Those are my best friends from college. I really love those bitches. The last time I saw them all was in September in Boston. So not under the best circumstances. We have known each other for ten years, which is pretty fucking awesome, and we all agreed that it was time to meet up for a not-sad, not-wedding reason (not that there's anything wrong with weddings, but it's difficult for the wedder to get down). So we did! At that sassy girl with the arm's family cabin in upstate New York. We had a really lovely time. We drank wine and ate food and hiked and caught up and went swimming (skinny dipping in some cases). We revealed painful truths and cried and had a lovefest. It was like Sex in the City meets The Witches of Eastwick but with more girls, less sex (zero, actually) and more fun.
I've been through some tough shit with those girls. Seeing them, I remembered why we became such good friends in the first place. They get me in a way that other people down. They have five hands in the formation of now-me. And they understand me, in ways other people never could, by virtue of the trials we've passed together. We are all facing the same frustrations and obstacles now. They are like five mirrors reflecting back at me, revealing different sides of myself. I don't always like the things I see in the mirror (literally and figuratively), but seen through the prism of my lovely friends those things get scaled down to their proper size: miniscule.

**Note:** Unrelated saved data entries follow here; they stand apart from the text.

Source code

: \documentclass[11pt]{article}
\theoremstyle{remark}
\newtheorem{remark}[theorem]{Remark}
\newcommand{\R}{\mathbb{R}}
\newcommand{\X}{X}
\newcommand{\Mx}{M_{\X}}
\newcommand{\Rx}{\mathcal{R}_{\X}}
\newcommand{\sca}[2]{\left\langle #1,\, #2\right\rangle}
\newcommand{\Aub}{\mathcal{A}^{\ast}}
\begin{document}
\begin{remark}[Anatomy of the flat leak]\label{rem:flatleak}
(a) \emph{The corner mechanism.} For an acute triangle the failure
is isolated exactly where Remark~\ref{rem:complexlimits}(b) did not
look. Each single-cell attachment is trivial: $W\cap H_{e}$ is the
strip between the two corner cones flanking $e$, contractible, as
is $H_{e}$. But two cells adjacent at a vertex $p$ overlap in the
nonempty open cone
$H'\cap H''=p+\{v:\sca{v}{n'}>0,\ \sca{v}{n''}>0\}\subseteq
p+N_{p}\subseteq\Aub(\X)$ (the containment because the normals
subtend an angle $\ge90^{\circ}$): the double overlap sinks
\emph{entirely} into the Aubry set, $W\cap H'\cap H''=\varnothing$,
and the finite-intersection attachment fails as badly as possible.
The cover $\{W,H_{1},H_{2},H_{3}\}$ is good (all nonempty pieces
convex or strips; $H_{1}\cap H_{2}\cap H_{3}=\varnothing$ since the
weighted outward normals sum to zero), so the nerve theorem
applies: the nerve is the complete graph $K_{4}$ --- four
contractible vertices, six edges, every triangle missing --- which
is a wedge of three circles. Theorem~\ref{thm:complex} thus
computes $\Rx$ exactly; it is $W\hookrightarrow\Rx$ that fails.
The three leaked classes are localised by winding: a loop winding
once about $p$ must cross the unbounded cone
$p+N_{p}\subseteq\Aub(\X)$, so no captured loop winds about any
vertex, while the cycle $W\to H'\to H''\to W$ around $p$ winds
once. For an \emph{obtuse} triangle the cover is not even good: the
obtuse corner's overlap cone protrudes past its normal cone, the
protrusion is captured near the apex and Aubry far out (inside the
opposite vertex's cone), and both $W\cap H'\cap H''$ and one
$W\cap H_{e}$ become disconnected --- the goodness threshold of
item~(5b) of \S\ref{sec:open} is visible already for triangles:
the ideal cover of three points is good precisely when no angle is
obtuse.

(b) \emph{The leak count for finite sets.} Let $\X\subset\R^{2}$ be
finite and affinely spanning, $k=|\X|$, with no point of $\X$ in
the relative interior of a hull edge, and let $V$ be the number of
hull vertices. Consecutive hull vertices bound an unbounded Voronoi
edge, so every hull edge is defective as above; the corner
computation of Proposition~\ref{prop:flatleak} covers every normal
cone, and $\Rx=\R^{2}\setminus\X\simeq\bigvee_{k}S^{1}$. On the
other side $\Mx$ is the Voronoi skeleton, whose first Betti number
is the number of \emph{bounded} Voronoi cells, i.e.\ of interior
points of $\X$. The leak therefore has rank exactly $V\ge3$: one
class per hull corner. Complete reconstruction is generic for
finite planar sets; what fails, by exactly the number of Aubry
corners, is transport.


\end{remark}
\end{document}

So often lately I feel like an outsider. A loner. That's okay. I'm trying to embrace my introvert, and to be okay with loneliness although it's not my first choice. But seeing those ladies reminded me that I do have a very deep community. Just because it's not within reach at all times makes it no less real. Those
I'm not wild about the idea of traveling any time soon. I need a break. But I'm really glad I took the time to make that trip. And even my desire to get home to LA two days earlier than I was supposed to is okay. Because I realized that although I lately feel like I'm awash in the flood at the end of O Brother Where Art Thou, LA is my home now. And even though I don't always know what road I'm on or where it leads, there are five ladies all over the country wearing matching shoes, worrying about the same blisters on their feet.